→ Task instructions
Return, from the data below, each line that contains the word "Performance".

→ Record set
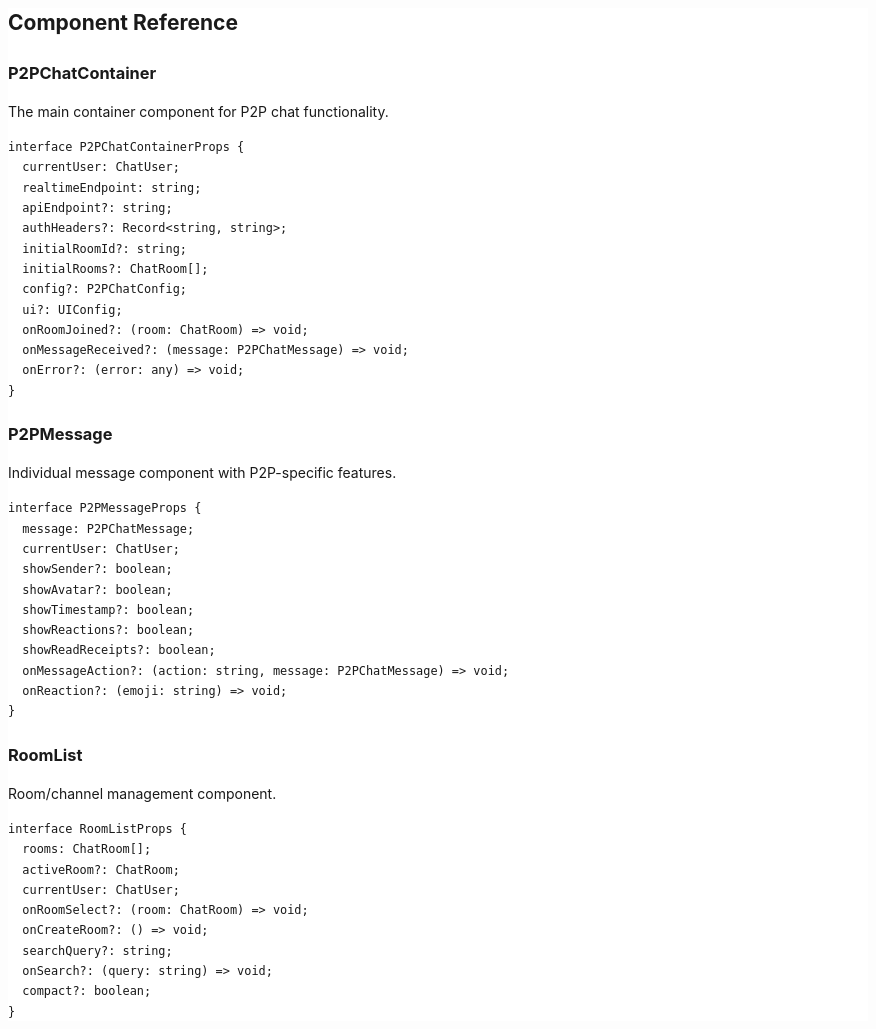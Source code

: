 ## Component Reference

### P2PChatContainer

The main container component for P2P chat functionality.

```tsx
interface P2PChatContainerProps {
  currentUser: ChatUser;
  realtimeEndpoint: string;
  apiEndpoint?: string;
  authHeaders?: Record<string, string>;
  initialRoomId?: string;
  initialRooms?: ChatRoom[];
  config?: P2PChatConfig;
  ui?: UIConfig;
  onRoomJoined?: (room: ChatRoom) => void;
  onMessageReceived?: (message: P2PChatMessage) => void;
  onError?: (error: any) => void;
}
```

### P2PMessage

Individual message component with P2P-specific features.

```tsx
interface P2PMessageProps {
  message: P2PChatMessage;
  currentUser: ChatUser;
  showSender?: boolean;
  showAvatar?: boolean;
  showTimestamp?: boolean;
  showReactions?: boolean;
  showReadReceipts?: boolean;
  onMessageAction?: (action: string, message: P2PChatMessage) => void;
  onReaction?: (emoji: string) => void;
}
```

### RoomList

Room/channel management component.

```tsx
interface RoomListProps {
  rooms: ChatRoom[];
  activeRoom?: ChatRoom;
  currentUser: ChatUser;
  onRoomSelect?: (room: ChatRoom) => void;
  onCreateRoom?: () => void;
  searchQuery?: string;
  onSearch?: (query: string) => void;
  compact?: boolean;
}
```
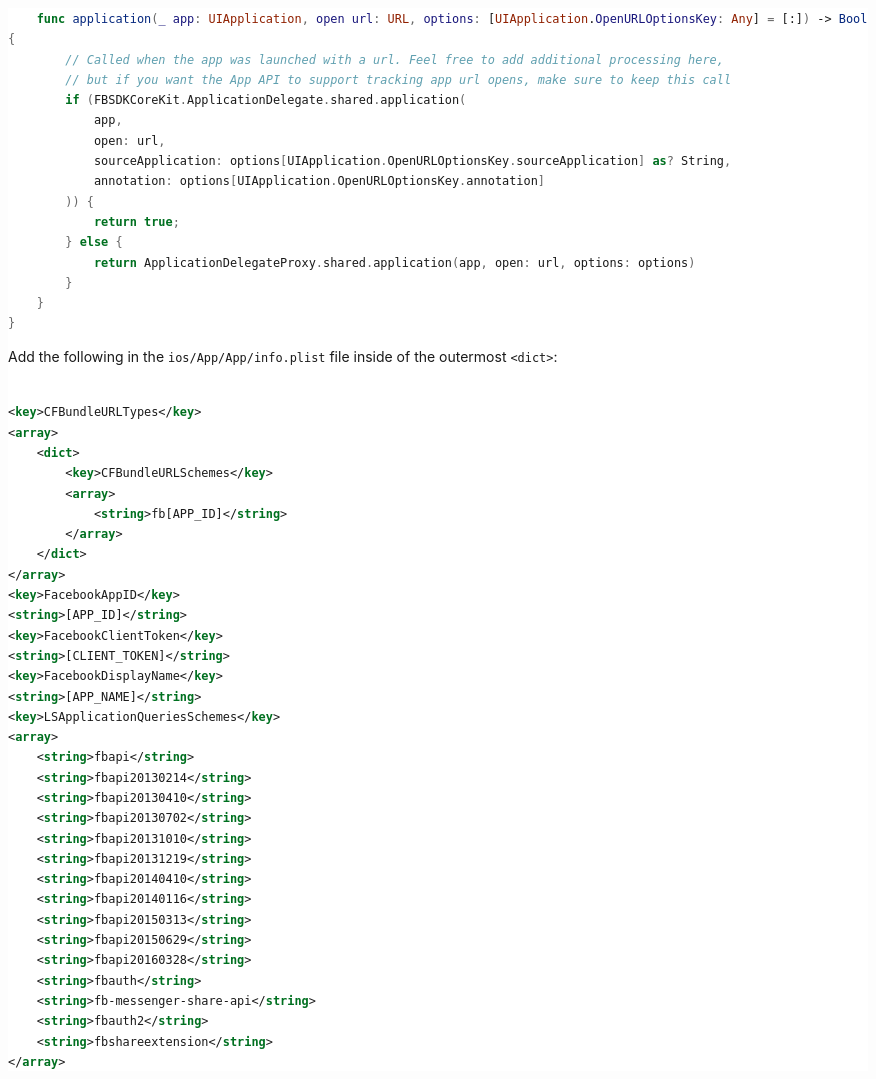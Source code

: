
 ```swift
    func application(_ app: UIApplication, open url: URL, options: [UIApplication.OpenURLOptionsKey: Any] = [:]) -> Bool {
        // Called when the app was launched with a url. Feel free to add additional processing here,
        // but if you want the App API to support tracking app url opens, make sure to keep this call
        if (FBSDKCoreKit.ApplicationDelegate.shared.application(
            app,
            open: url,
            sourceApplication: options[UIApplication.OpenURLOptionsKey.sourceApplication] as? String,
            annotation: options[UIApplication.OpenURLOptionsKey.annotation]
        )) {
            return true;
        } else {
            return ApplicationDelegateProxy.shared.application(app, open: url, options: options)
        }
    }
}
```

Add the following in the `ios/App/App/info.plist` file inside of the outermost `<dict>`:

```xml

<key>CFBundleURLTypes</key>
<array>
    <dict>
        <key>CFBundleURLSchemes</key>
        <array>
            <string>fb[APP_ID]</string>
        </array>
    </dict>
</array>
<key>FacebookAppID</key>
<string>[APP_ID]</string>
<key>FacebookClientToken</key>
<string>[CLIENT_TOKEN]</string>
<key>FacebookDisplayName</key>
<string>[APP_NAME]</string>
<key>LSApplicationQueriesSchemes</key>
<array>
    <string>fbapi</string>
    <string>fbapi20130214</string>
    <string>fbapi20130410</string>
    <string>fbapi20130702</string>
    <string>fbapi20131010</string>
    <string>fbapi20131219</string>
    <string>fbapi20140410</string>
    <string>fbapi20140116</string>
    <string>fbapi20150313</string>
    <string>fbapi20150629</string>
    <string>fbapi20160328</string>
    <string>fbauth</string>
    <string>fb-messenger-share-api</string>
    <string>fbauth2</string>
    <string>fbshareextension</string>
</array>
```
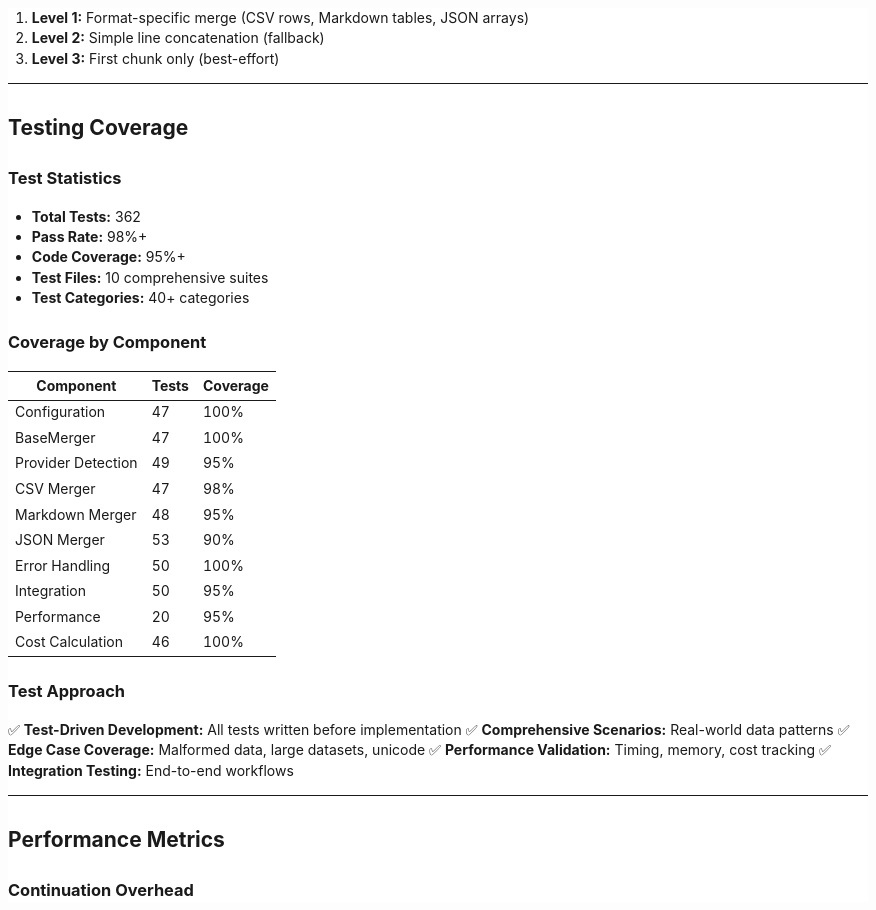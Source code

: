 1. **Level 1:** Format-specific merge (CSV rows, Markdown tables, JSON arrays)
2. **Level 2:** Simple line concatenation (fallback)
3. **Level 3:** First chunk only (best-effort)

---

## Testing Coverage

### Test Statistics

- **Total Tests:** 362
- **Pass Rate:** 98%+
- **Code Coverage:** 95%+
- **Test Files:** 10 comprehensive suites
- **Test Categories:** 40+ categories

### Coverage by Component

| Component | Tests | Coverage |
|-----------|-------|----------|
| Configuration | 47 | 100% |
| BaseMerger | 47 | 100% |
| Provider Detection | 49 | 95% |
| CSV Merger | 47 | 98% |
| Markdown Merger | 48 | 95% |
| JSON Merger | 53 | 90% |
| Error Handling | 50 | 100% |
| Integration | 50 | 95% |
| Performance | 20 | 95% |
| Cost Calculation | 46 | 100% |

### Test Approach

✅ **Test-Driven Development:** All tests written before implementation
✅ **Comprehensive Scenarios:** Real-world data patterns
✅ **Edge Case Coverage:** Malformed data, large datasets, unicode
✅ **Performance Validation:** Timing, memory, cost tracking
✅ **Integration Testing:** End-to-end workflows

---

## Performance Metrics

### Continuation Overhead
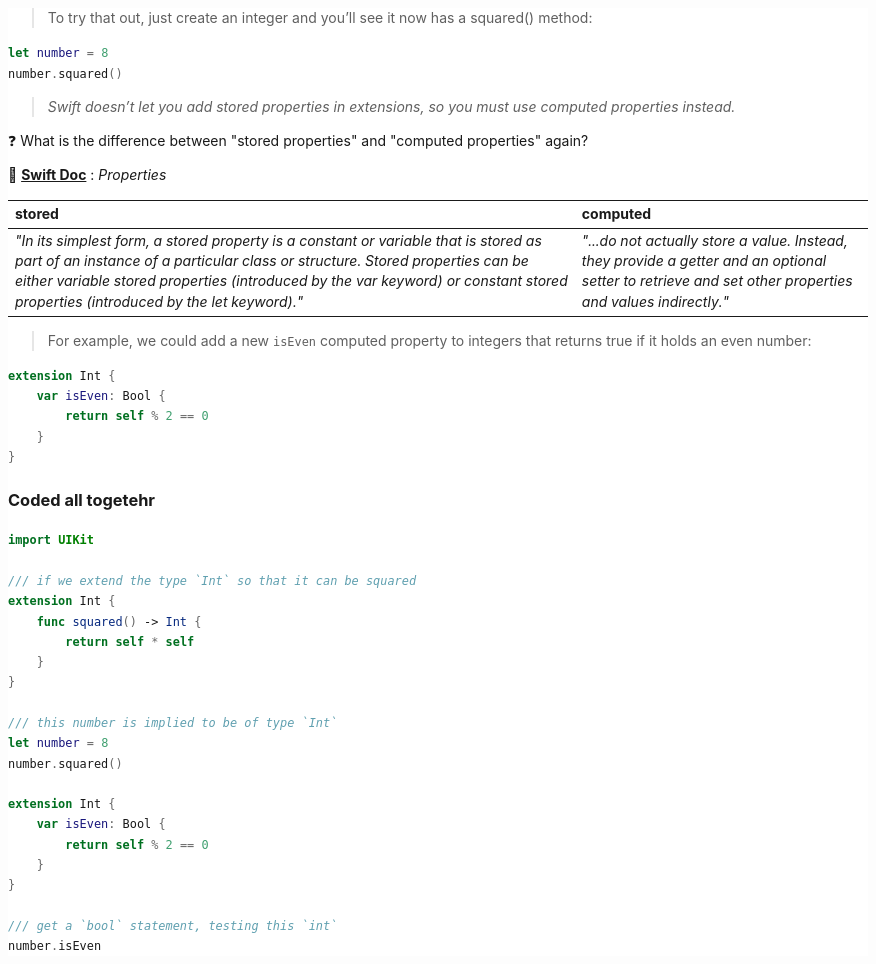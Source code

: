>To try that out, just create an integer and you’ll see it now has a squared() method:

```swift
let number = 8
number.squared()
```

>*Swift doesn’t let you add stored properties in extensions, so you must use computed properties instead.*

:question: What is the difference between "stored properties" and "computed properties" again?

:pushpin: [**Swift Doc**](https://docs.swift.org/swift-book/LanguageGuide/Properties.html) : *Properties*

| stored | computed |
|:---|:---|
| *"In its simplest form, a stored property is a constant or variable that is stored as part of an instance of a particular class or structure. Stored properties can be either variable stored properties (introduced by the var keyword) or constant stored properties (introduced by the let keyword)."* | *"...do not actually store a value. Instead, they provide a getter and an optional setter to retrieve and set other properties and values indirectly."* |

>For example, we could add a new `isEven` computed property to integers that returns true if it holds an even number:

```swift
extension Int {
    var isEven: Bool {
        return self % 2 == 0
    }
}
```

### Coded all togetehr

```swift
import UIKit

/// if we extend the type `Int` so that it can be squared
extension Int {
    func squared() -> Int {
        return self * self
    }
}

/// this number is implied to be of type `Int`
let number = 8
number.squared()

extension Int {
    var isEven: Bool {
        return self % 2 == 0
    }
}

/// get a `bool` statement, testing this `int`
number.isEven
```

→ Solution to this exercise
| Performance | 20 | 95% |
✅ **Performance Validation:** Timing, memory, cost tracking
## Performance Metrics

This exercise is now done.